(Records from a data source)

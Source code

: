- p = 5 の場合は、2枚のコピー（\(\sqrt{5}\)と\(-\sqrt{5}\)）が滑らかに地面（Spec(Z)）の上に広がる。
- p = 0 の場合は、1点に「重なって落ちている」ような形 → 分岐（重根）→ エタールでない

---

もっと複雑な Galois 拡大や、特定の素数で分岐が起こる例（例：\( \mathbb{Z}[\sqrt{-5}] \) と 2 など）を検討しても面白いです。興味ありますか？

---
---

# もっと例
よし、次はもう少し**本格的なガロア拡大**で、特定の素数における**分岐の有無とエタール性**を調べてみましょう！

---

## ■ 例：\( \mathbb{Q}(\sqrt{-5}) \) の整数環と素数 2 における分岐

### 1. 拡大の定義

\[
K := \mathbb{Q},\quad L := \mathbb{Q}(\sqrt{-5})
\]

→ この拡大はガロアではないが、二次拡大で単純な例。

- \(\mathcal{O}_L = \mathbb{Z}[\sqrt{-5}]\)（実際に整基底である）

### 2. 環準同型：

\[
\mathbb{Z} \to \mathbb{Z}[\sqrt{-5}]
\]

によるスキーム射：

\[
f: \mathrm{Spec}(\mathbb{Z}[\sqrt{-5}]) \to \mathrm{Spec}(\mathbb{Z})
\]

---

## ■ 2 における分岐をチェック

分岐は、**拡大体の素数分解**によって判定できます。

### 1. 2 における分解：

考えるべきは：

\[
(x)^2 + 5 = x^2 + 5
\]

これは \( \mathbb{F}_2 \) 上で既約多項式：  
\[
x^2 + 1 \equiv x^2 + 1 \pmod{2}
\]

### TASK TO COMPLETE
Out of the records above, pull each line containing the word "の場合は".

### RESPONSE TO THIS TASK
:- p = 5 の場合は、2枚のコピー（\(\sqrt{5}\)と\(-\sqrt{5}\)）が滑らかに地面（Spec(Z)）の上に広がる。
- p = 0 の場合は、1点に「重なって落ちている」ような形 → 分岐（重根）→ エタールでない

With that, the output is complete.